= What to do =
What is needed is an exact copy of the records below, minus any pictures.

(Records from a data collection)
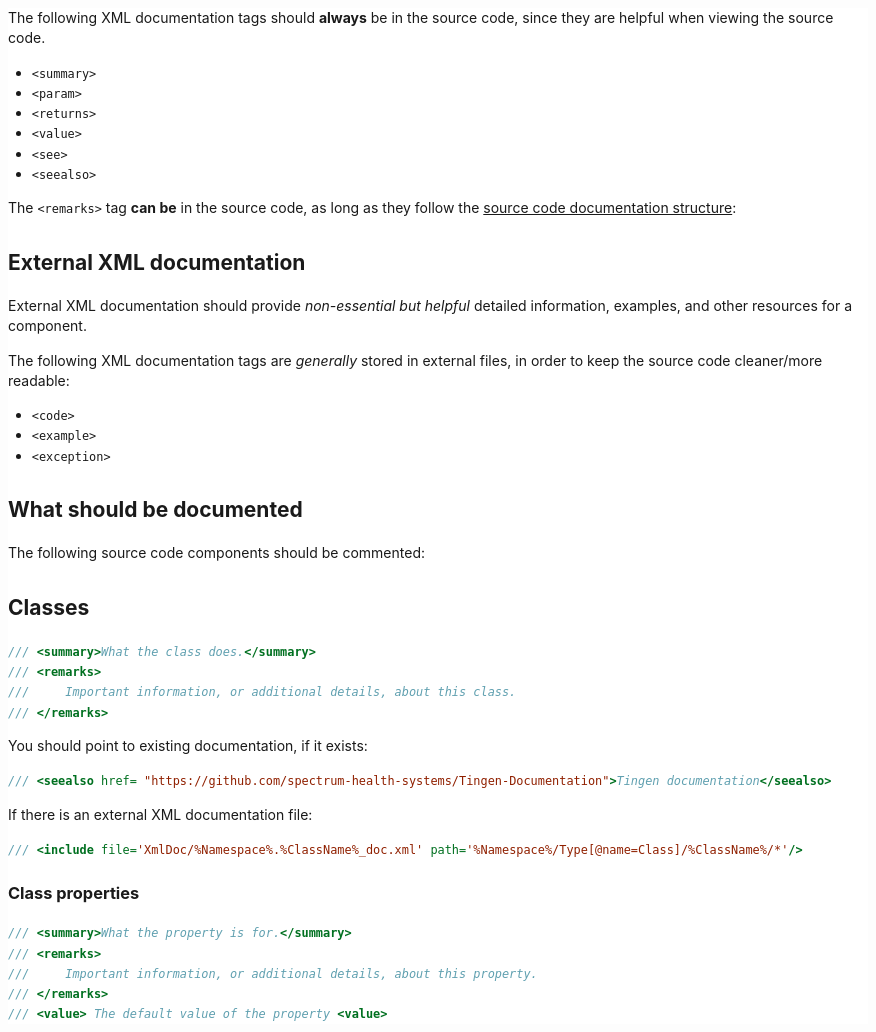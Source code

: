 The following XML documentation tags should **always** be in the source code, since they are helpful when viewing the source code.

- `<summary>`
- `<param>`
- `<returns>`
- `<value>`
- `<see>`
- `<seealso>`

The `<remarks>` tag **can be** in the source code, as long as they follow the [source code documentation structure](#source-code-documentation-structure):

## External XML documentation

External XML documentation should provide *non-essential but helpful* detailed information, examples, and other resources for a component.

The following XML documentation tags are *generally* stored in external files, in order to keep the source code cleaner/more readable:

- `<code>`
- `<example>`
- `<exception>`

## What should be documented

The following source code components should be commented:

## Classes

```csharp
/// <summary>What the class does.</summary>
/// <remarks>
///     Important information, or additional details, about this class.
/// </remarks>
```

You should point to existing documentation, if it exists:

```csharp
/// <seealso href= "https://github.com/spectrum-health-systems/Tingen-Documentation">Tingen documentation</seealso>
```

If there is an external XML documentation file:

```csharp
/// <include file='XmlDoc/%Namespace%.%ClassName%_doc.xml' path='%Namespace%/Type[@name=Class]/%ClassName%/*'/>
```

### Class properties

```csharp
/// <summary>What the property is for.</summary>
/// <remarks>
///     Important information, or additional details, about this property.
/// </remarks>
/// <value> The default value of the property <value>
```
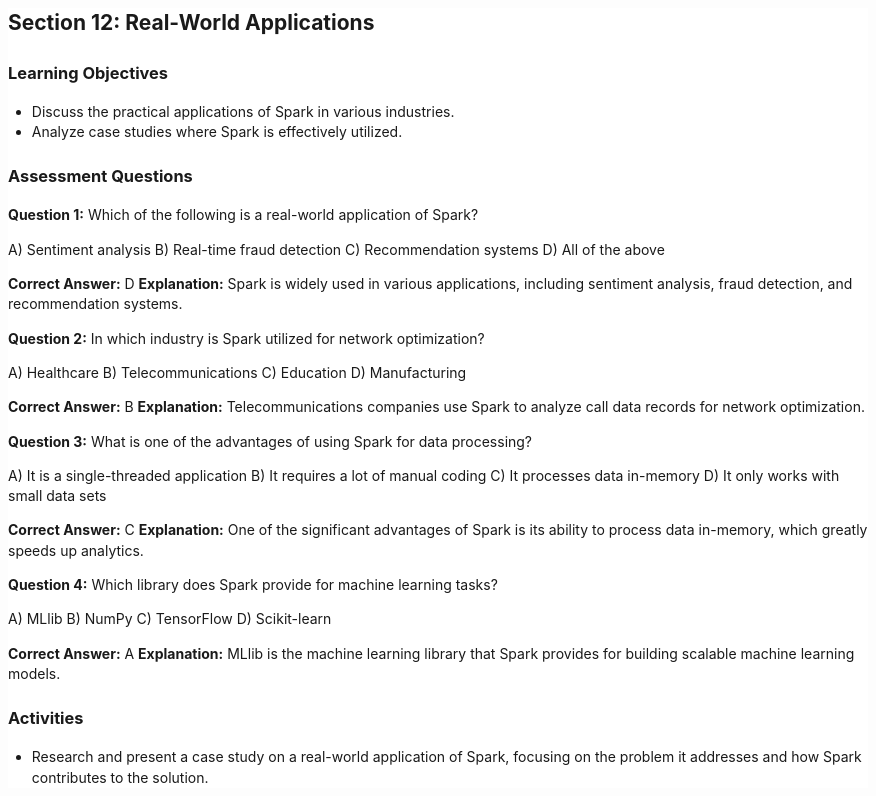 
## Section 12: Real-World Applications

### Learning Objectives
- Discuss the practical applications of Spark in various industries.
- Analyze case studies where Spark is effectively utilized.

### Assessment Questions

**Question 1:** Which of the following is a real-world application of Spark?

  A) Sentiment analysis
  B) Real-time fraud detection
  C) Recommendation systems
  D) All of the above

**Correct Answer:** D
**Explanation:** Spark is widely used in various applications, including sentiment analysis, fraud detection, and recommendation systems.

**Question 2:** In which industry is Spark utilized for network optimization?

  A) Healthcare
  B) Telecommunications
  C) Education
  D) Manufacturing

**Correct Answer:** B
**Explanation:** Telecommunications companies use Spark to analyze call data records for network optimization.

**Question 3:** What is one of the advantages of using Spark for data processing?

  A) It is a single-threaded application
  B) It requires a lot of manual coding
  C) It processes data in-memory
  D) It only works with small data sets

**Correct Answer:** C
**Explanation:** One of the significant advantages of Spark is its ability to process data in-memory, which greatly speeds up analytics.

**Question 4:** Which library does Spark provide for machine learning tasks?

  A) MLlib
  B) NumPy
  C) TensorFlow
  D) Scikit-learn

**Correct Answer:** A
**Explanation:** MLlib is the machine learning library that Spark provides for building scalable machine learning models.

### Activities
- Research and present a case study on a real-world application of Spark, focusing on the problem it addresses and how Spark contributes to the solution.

= Response =
Source code

: The following XML documentation tags should **always** be in the source code, since they are helpful when viewing the source code.

- `<summary>`
- `<param>`
- `<returns>`
- `<value>`
- `<see>`
- `<seealso>`

The `<remarks>` tag **can be** in the source code, as long as they follow the [source code documentation structure](#source-code-documentation-structure):

## External XML documentation

External XML documentation should provide *non-essential but helpful* detailed information, examples, and other resources for a component.

The following XML documentation tags are *generally* stored in external files, in order to keep the source code cleaner/more readable:

- `<code>`
- `<example>`
- `<exception>`

## What should be documented

The following source code components should be commented:

## Classes

```csharp
/// <summary>What the class does.</summary>
/// <remarks>
///     Important information, or additional details, about this class.
/// </remarks>
```

You should point to existing documentation, if it exists:

```csharp
/// <seealso href= "https://github.com/spectrum-health-systems/Tingen-Documentation">Tingen documentation</seealso>
```

If there is an external XML documentation file:

```csharp
/// <include file='XmlDoc/%Namespace%.%ClassName%_doc.xml' path='%Namespace%/Type[@name=Class]/%ClassName%/*'/>
```

### Class properties

```csharp
/// <summary>What the property is for.</summary>
/// <remarks>
///     Important information, or additional details, about this property.
/// </remarks>
/// <value> The default value of the property <value>
```
## Section 12: Real-World Applications

### Learning Objectives
- Discuss the practical applications of Spark in various industries.
- Analyze case studies where Spark is effectively utilized.

### Assessment Questions

**Question 1:** Which of the following is a real-world application of Spark?

  A) Sentiment analysis
  B) Real-time fraud detection
  C) Recommendation systems
  D) All of the above

**Correct Answer:** D
**Explanation:** Spark is widely used in various applications, including sentiment analysis, fraud detection, and recommendation systems.

**Question 2:** In which industry is Spark utilized for network optimization?

  A) Healthcare
  B) Telecommunications
  C) Education
  D) Manufacturing

**Correct Answer:** B
**Explanation:** Telecommunications companies use Spark to analyze call data records for network optimization.

**Question 3:** What is one of the advantages of using Spark for data processing?

  A) It is a single-threaded application
  B) It requires a lot of manual coding
  C) It processes data in-memory
  D) It only works with small data sets

**Correct Answer:** C
**Explanation:** One of the significant advantages of Spark is its ability to process data in-memory, which greatly speeds up analytics.

**Question 4:** Which library does Spark provide for machine learning tasks?

  A) MLlib
  B) NumPy
  C) TensorFlow
  D) Scikit-learn

**Correct Answer:** A
**Explanation:** MLlib is the machine learning library that Spark provides for building scalable machine learning models.

### Activities
- Research and present a case study on a real-world application of Spark, focusing on the problem it addresses and how Spark contributes to the solution.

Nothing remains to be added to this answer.